“What are you talking about?”
“Everyone knows you’re messed up. Even before Anna died, you creeped people out. And you’ve just kept picking at this, while everyone else wants to let the wound heal and move on.”
“But the tox screen—”
“It could be passed off as an administrative mistake—a miscommunication, at most. Those happen all the time.”
“But I’ll tell them everything you told me—”
He shook his head. “And I’ll tell them that I made the mistake of being nice to you once and you developed some big crush on me—got upset when I kept turning you down, started making up weird stories. Maybe I’ll show them that picture you sent me.”
“What?” I’d never sent him a picture. Only Anna had….Oh. I shook my head. “It’s not even me.”
“That doesn’t really matter,” he said, like I was a small child denying some fundamental truth. “Nothing matters other than the fact that I have it and it looks just like you.”
“No, but—” I forced myself to breathe, to calm down. Then I thought about the phone in the quarry and how he’d said he didn’t have Lily’s number because he’d gotten a new phone—one without his old contacts. So I gambled a little. “You couldn’t. You lost your phone that night.”
“That didn’t matter. I’d backed it up weeks earlier. I mean, a picture like that? I’m not stupid. Come on, Jess. Think about it. Think about how it looks. The photo. You smashing my car window—making wild accusations? Claiming I drugged your sister? And what good would it do for anyone to hear the truth anyway? Hear about her slutting around with her friend’s boyfriend? What good would it do your parents to think about her like that?”
“Shut up, Charlie. Just shut up.”
The words were low and steady, and they did not come from my mouth.
I turned.
And there was Mona. Her face was pale and tense, and her eyes were fixed on Charlie.
“Mona.” He paused and collected himself. “Hey, I don’t know what you heard, but Jess is pretty confused—”
“Shut up,” she repeated. “I heard more than enough.”
She took a long deep breath and then let it out slowly. There was a ragged edge to it, like the air had cut into her throat as it left her body.

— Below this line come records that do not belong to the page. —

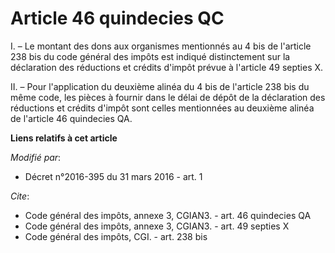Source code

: # Article 46 quindecies QC

I. – Le montant des dons aux organismes mentionnés au 4 bis de l'article 238 bis du code général des impôts est indiqué
distinctement sur la déclaration des réductions et crédits d'impôt prévue à l'article 49 septies X.

II. – Pour l'application du deuxième alinéa du 4 bis de l'article 238 bis du même code, les pièces à fournir dans le délai de
dépôt de la déclaration des réductions et crédits d'impôt sont celles mentionnées au deuxième alinéa de l'article 46
quindecies QA.

**Liens relatifs à cet article**

_Modifié par_:

  - Décret n°2016-395 du 31 mars 2016 - art. 1

_Cite_:

  - Code général des impôts, annexe 3, CGIAN3. - art. 46 quindecies QA
  - Code général des impôts, annexe 3, CGIAN3. - art. 49 septies X
  - Code général des impôts, CGI. - art. 238 bis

“It was you, wasn’t it?” she asked, still staring at him.
And at first I didn’t understand. Because if she’d listened, she knew what he’d done.

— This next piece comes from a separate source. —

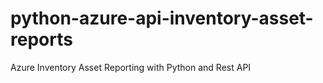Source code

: # python-azure-api-inventory-asset-reports
Azure Inventory Asset Reporting with Python and Rest API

“I don’t know what you’re talking about,” Charlie told her. Except there was something about the way he was looking at her that made me think that, unlike me, he did know.
“I should have realized a long time ago,” she said. “But I thought it was wishful thinking to believe it might have been anyone other than Brian.” She shook her head. “You offered me a ride, didn’t you? Probably minutes after you handed me a drink. My boyfriend’s best friend. I wanted you to like me. I wanted to go home. Of course I said yes.”
Charlie’s eyes flickered between me and Mona, like he was trying to assess how to turn this around. It was too late, though, because I saw it like a mirage forming in the air between us: Charlie carrying Mona onto the football field, her head swung back, her eyes at half-mast. His words to Brian played themselves back to me: I barely saw you when you guys were together. You’re better off without her.
I felt sick, a sharp nausea building inside me, and my fingers loosened on the flasks.
Mona looked away from Charlie and turned to me. Her body was shaking but her voice remained steady.
“Come on, Jess,” she said. “Let’s go. We’ll tell everyone everything—everything he did to Anna, everything he did to me. If it’s all out there, then the police will have to do something this time. They’ll have to test his flasks, find the drugs. There’s two of us who know now, and we have proof. We can do this together.”
Something deep inside me unknotted when she said that. I didn’t trust myself to respond out loud, so I nodded and took a step toward her.
It was then that Charlie lunged at me, grasping at the flasks.
He was fast, and I was slow to react, only twisting to the side at the last minute. He collided with the left side of my body, knocking me to the asphalt so hard it forced a gasp from the back of my throat.
I managed to keep one of the flasks held tight against my chest, but the other one, the one with the red dot, the one he stored deep under the seat of his car, escaped from my grasp. I watch it bounce and then spin away.
At first, it looked like the cap had held tight, but then a puddle began to form underneath it.
Charlie reached over me to grab it, so I pulled back and elbowed him in the mouth. He reared away, clutching his mouth and screaming in pain, and I stretched and grabbed hold of the flask.
Mona was yelling, and I could see her pulling at Charlie. He was much bigger than her, though, and I knew she wouldn’t be able to hold him for long. We won’t be able to prove it, I thought in a panic. They won’t have to listen. Not if there’s nothing for them to test, not if he gets to the flask and dumps it all out. He’ll lie, and he’ll get away with it. That’s what he does.
I had to save it.
So as he began to reach forward again, I kicked out at him to buy myself a few more seconds, to get him to rear back for just enough time.
Just enough time for me to tilt back my head, swing the flask back, and down every last drop.